Jogja. Kota yang masih kental akan adatnya. Mistiknya. Sang juru kunci bercerita tentang sebuah cincin. Ya, cincin seperti biasanya. Hanya saja, cincin ini terbuat dari kayu, yang berasal dari tongkat Sultan Agung. Saya tertarik mendengar cerita itu. Saya mendekat. Duduk. Menyimak. Konon katanya, cincin ini dapat memilih sendiri tuannya. Jika ada orang yang menginginkan cincin ini mencelupkannya ke dalam air, lalu cincin ini tenggelam (padahal, segala sesuatu yang terbuat dari kayu itu akan mengapung apabila dicelupkan ke air) maka ia mau ikut dengan orang ini.
            Aneh, memang. Masyarakat modern akan sulit memahami hal gaib yang sulit ditangkap akal sehat. Namun, tidak dengan Yogyakarta. Tidak ada yang aneh di kota ini. Semua hal gaib itu adalah tradisi.

“Kalau cincin ini mau ikut sama Ibu dan Bapak, Ibu dan Bapak hidupnya gak bakalan susah. Cincin ini punya banyak khasiat,” ujar sang juru kunci.

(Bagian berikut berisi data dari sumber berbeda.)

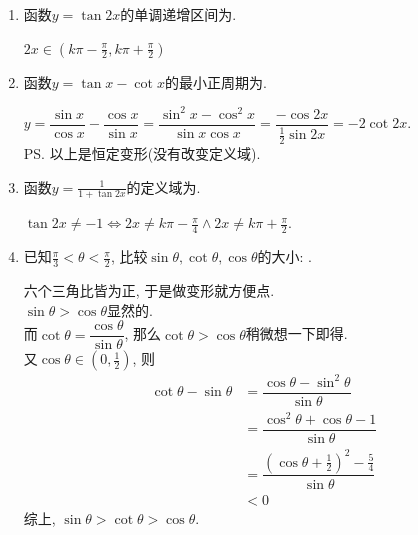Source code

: \begin{enumerate}
    \item 函数$y=\tan2x$的单调递增区间为. 
    \begin{jieda}
    $2x\in(k\pi-\frac{\pi}{2},k\pi+\frac{\pi}{2})$
    \end{jieda}
    \item 函数$y=\tan{x}-\cot{x}$的最小正周期为. 
    \begin{jieda}
    $y=\dfrac{\sin{x}}{\cos{x}}-\dfrac{\cos{x}}{\sin{x}}=\dfrac{\sin^2x-\cos^2x}{\sin{x}\cos{x}}=\dfrac{-\cos2x}{\frac{1}{2}\sin2x}=-2\cot2x$. \\
    \ps 以上是恒定变形(没有改变定义域). 
    \end{jieda}
    \item 函数$y=\frac{1}{1+\tan2x}$的定义域为. 
    \begin{jieda}
    $\tan2x\neq -1\iff 2x\neq k\pi-\frac{\pi}{4}\land 2x\neq k\pi+\frac{\pi}{2}$. 
    \end{jieda}
    
    \item 已知$\frac{\pi}{3}<\theta<\frac{\pi}{2}$, 比较$\sin\theta,\cot\theta,\cos\theta$的大小: \blkda[4]{$\sin\theta>\cot\theta>\cos\theta$}. 
    \begin{jieda}
    六个三角比皆为正, 于是做变形就方便点. \\
    $\sin\theta>\cos\theta$显然的. \\
    而$\cot\theta=\dfrac{\cos\theta}{\sin\theta}$, 那么$\cot\theta>\cos\theta$稍微想一下即得. \\
    又$\cos\theta\in(0,\frac{1}{2})$, 则
    \begin{align*}
    \cot\theta-\sin\theta 
    & =\dfrac{\cos\theta-\sin^2\theta}{\sin\theta}\\
    & =\dfrac{\cos^2\theta+\cos\theta-1}{\sin\theta}\\
    & =\dfrac{(\cos\theta+\frac{1}{2})^2-\frac{5}{4}}{\sin\theta}\\
    & <0
    \end{align*}
    综上, $\sin\theta>\cot\theta>\cos\theta$. 
    \end{jieda}
    

\end{enumerate}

“Ah, saya belum berani, Mbah. Pasti hal-hal yang kayak gini ada syarat-syaratnya,” jawab mama saya.

“Memang ada syaratnya. Tapi nggak susah, kok.”

“Mungkin kapan-kapan aja ya, Mbah. Saya belum berani.”

“Oh. Ya sudah.”

            Ucap perpisahan. Ucap terima kasih. Pengalaman yang tidak mungkin terbeli. Makam-makam sunyi menghantar saya dan keluarga pergi. Pohon kamboja berbisik hati-hati. Anak tangga-anak tangga bagai berlari, mengikuti langkah kami, menghitung dirinya sendiri. Matahari merangkak pergi. Suatu saat nanti, saya akan kembali tilik Imogiri.

Musisi jalanan mulai beraksi
seiring laraku kehilanganmu
merintih sendiri
di tengah deru kotamu……

“Mama takut ah sama yang kayak gitu,” ujar mama sambil menyetir mobil, keluar dari kawasan Imogiri.

“Iya, Ma. Dari pada ntar malah kenapa-kenapa. Cuma cincin sih. Tapi ngeri juga,” saya menjawab ringan.